Following England’s 2019 World Cup campaign, during which Phil Neville admitted he did not use Williamson as much as he perhaps should have, the Lionesses went through a change of manager.

And that leadership experience that Williamson had first built up as a youngster, would be rewarded as she was handed the armband for the senior team in April 2022 by Sarina Wiegman.
“This is an incredibly proud moment for me and my family and I'm honoured to be asked to lead us at the Euros,” she told England Football upon the announcement.
“Steph Houghton is one of this country’s all-time greats and to follow in her footsteps – and all of those special names who have led the team in the past - means so much.”
European glory
Just three months after being made captain, Williamson was stood in front of a sold-out crowd at Wembley lifting the Lionesses’ first-ever major tournament trophy.
It was a moment that thrust her name into the spotlight as the Euro 2022 victory changed the lives of the squad, and young girls growing up playing football in England.
"It makes me happy because that was what we set out to do," Williamson told BBC Sport.
"We also set out to win it, that was the missing piece and we knew what impact that could have - and look what it's done.

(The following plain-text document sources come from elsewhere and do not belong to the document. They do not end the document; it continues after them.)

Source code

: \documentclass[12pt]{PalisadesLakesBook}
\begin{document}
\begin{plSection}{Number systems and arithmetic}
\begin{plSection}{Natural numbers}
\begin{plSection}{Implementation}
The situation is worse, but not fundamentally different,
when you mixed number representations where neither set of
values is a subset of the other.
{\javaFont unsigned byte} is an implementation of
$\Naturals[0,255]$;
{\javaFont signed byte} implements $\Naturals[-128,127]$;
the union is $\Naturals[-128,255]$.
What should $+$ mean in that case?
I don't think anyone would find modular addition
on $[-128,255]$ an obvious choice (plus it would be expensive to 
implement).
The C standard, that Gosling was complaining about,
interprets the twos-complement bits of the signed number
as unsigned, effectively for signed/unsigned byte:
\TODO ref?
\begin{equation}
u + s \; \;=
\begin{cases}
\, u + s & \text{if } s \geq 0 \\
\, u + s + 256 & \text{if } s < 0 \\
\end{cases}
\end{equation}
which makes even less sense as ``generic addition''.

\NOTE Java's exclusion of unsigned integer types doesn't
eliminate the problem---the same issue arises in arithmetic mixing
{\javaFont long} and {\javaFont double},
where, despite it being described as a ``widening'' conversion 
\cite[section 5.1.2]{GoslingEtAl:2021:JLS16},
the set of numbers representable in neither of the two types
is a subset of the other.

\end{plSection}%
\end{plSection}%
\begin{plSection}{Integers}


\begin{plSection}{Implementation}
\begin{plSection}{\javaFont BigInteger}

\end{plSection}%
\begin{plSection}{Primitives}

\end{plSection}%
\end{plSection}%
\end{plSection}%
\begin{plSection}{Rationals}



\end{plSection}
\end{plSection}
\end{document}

"Football is such a beautiful thing, but I'm not just here to play football. We have a long way to go and the ceiling is higher and higher every year."

Williamson would have expected to go straight into 2023 and fulfil a lifelong dream of captaining her country at a World Cup.
Almost exactly a year on from being named skipper, Williamson sustained an ACL injury while playing for Arsenal against Manchester United.
It would rule her out of their run to the Champions League semi-finals and stop her competing Down Under in the summer’s World Cup.
But in 2025, she made up for lost time in Europe’s premier club competition as, and just as she had done three years before at Wembley, Williamson hoisted the UWCL trophy alongside captain Kim Little in Lisbon.
It fulfilled a lifelong dream for the young girl who had been a mascot in Arsenal’s 2007 European victory, and justified her commitment to a club that occupied such a large place in her heart.
“I've just completed my 19th season, I think, at Arsenal, so it feels a little crazy…,” she added to The Sports Agents.
“I remember the last time Arsenal were in a final, and to now be on the pitch is, I suppose, a tiny bit of validation for like, you know, the career path that I chose, which is nice."
“I didn't want to end my career just being loyal. Loyalty is great but loyalty with trophies is just something else,” she said after Arsenal’s trophy parade.
"This week I've spoken to Tony Adams and Thierry Henry, people I watched and they were incredible and they won and that's why they are remembered the way they are."
With Williamson already in those echelons, she will hope she can also make up for lost time with England this summer as the Lionesses chase a trophy defence in Switzerland.